#### EXERCISE DATA
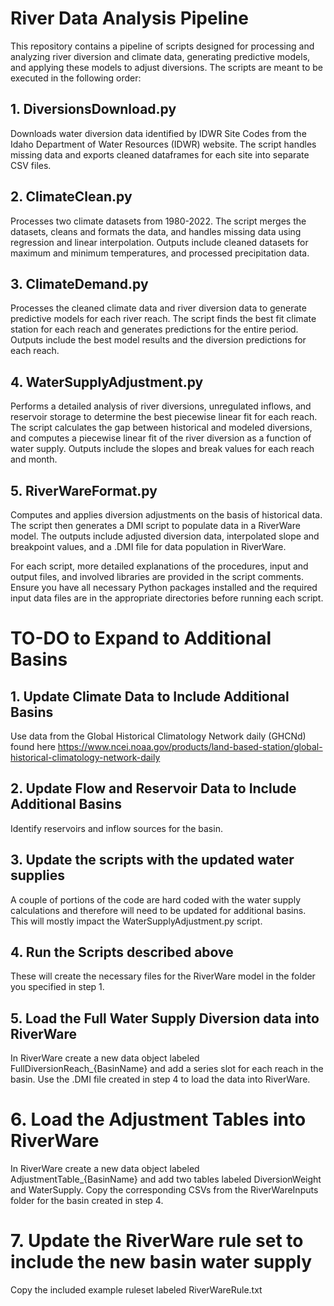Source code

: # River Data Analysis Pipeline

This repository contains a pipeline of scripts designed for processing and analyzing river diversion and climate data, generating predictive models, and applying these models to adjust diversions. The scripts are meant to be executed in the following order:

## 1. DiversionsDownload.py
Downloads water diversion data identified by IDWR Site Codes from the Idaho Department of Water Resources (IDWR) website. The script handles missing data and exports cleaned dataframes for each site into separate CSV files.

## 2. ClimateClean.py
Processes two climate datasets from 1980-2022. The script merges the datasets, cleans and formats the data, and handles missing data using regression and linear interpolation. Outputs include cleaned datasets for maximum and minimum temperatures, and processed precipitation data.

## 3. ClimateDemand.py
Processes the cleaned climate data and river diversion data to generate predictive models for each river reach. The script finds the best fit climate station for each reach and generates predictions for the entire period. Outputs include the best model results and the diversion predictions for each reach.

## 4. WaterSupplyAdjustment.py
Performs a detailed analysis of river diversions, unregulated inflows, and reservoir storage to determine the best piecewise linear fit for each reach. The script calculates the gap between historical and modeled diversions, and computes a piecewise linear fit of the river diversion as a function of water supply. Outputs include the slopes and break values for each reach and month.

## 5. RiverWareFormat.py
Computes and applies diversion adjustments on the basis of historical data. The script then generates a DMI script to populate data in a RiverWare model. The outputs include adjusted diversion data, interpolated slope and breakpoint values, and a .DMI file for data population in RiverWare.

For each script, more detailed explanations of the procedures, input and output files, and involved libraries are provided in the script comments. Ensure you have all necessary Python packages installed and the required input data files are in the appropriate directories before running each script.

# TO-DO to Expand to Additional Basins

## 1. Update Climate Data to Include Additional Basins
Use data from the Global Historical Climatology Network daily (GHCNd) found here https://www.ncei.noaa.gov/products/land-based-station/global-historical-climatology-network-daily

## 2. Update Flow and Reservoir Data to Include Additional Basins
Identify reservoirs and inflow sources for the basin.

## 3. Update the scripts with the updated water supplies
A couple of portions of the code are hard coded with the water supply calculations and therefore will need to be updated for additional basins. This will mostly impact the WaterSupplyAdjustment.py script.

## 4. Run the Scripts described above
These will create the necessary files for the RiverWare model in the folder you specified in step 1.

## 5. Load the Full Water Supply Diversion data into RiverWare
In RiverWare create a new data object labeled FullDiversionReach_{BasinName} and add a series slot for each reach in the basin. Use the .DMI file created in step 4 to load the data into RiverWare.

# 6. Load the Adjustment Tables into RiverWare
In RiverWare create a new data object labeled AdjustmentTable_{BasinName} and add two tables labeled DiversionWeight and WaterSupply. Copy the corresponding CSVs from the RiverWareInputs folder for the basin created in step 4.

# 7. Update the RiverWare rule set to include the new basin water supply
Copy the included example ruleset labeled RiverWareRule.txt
########
DIRECTIONS FOR THIS TASK: Every entry above should be duplicated exactly. Do not include the images.

OUTPUT FOR THIS EXERCISE:
Source code

: # River Data Analysis Pipeline

This repository contains a pipeline of scripts designed for processing and analyzing river diversion and climate data, generating predictive models, and applying these models to adjust diversions. The scripts are meant to be executed in the following order:

## 1. DiversionsDownload.py
Downloads water diversion data identified by IDWR Site Codes from the Idaho Department of Water Resources (IDWR) website. The script handles missing data and exports cleaned dataframes for each site into separate CSV files.

## 2. ClimateClean.py
Processes two climate datasets from 1980-2022. The script merges the datasets, cleans and formats the data, and handles missing data using regression and linear interpolation. Outputs include cleaned datasets for maximum and minimum temperatures, and processed precipitation data.

## 3. ClimateDemand.py
Processes the cleaned climate data and river diversion data to generate predictive models for each river reach. The script finds the best fit climate station for each reach and generates predictions for the entire period. Outputs include the best model results and the diversion predictions for each reach.

## 4. WaterSupplyAdjustment.py
Performs a detailed analysis of river diversions, unregulated inflows, and reservoir storage to determine the best piecewise linear fit for each reach. The script calculates the gap between historical and modeled diversions, and computes a piecewise linear fit of the river diversion as a function of water supply. Outputs include the slopes and break values for each reach and month.

## 5. RiverWareFormat.py
Computes and applies diversion adjustments on the basis of historical data. The script then generates a DMI script to populate data in a RiverWare model. The outputs include adjusted diversion data, interpolated slope and breakpoint values, and a .DMI file for data population in RiverWare.

For each script, more detailed explanations of the procedures, input and output files, and involved libraries are provided in the script comments. Ensure you have all necessary Python packages installed and the required input data files are in the appropriate directories before running each script.

# TO-DO to Expand to Additional Basins

## 1. Update Climate Data to Include Additional Basins
Use data from the Global Historical Climatology Network daily (GHCNd) found here https://www.ncei.noaa.gov/products/land-based-station/global-historical-climatology-network-daily

## 2. Update Flow and Reservoir Data to Include Additional Basins
Identify reservoirs and inflow sources for the basin.

## 3. Update the scripts with the updated water supplies
A couple of portions of the code are hard coded with the water supply calculations and therefore will need to be updated for additional basins. This will mostly impact the WaterSupplyAdjustment.py script.

## 4. Run the Scripts described above
These will create the necessary files for the RiverWare model in the folder you specified in step 1.

## 5. Load the Full Water Supply Diversion data into RiverWare
In RiverWare create a new data object labeled FullDiversionReach_{BasinName} and add a series slot for each reach in the basin. Use the .DMI file created in step 4 to load the data into RiverWare.

# 6. Load the Adjustment Tables into RiverWare
In RiverWare create a new data object labeled AdjustmentTable_{BasinName} and add two tables labeled DiversionWeight and WaterSupply. Copy the corresponding CSVs from the RiverWareInputs folder for the basin created in step 4.

# 7. Update the RiverWare rule set to include the new basin water supply
Copy the included example ruleset labeled RiverWareRule.txt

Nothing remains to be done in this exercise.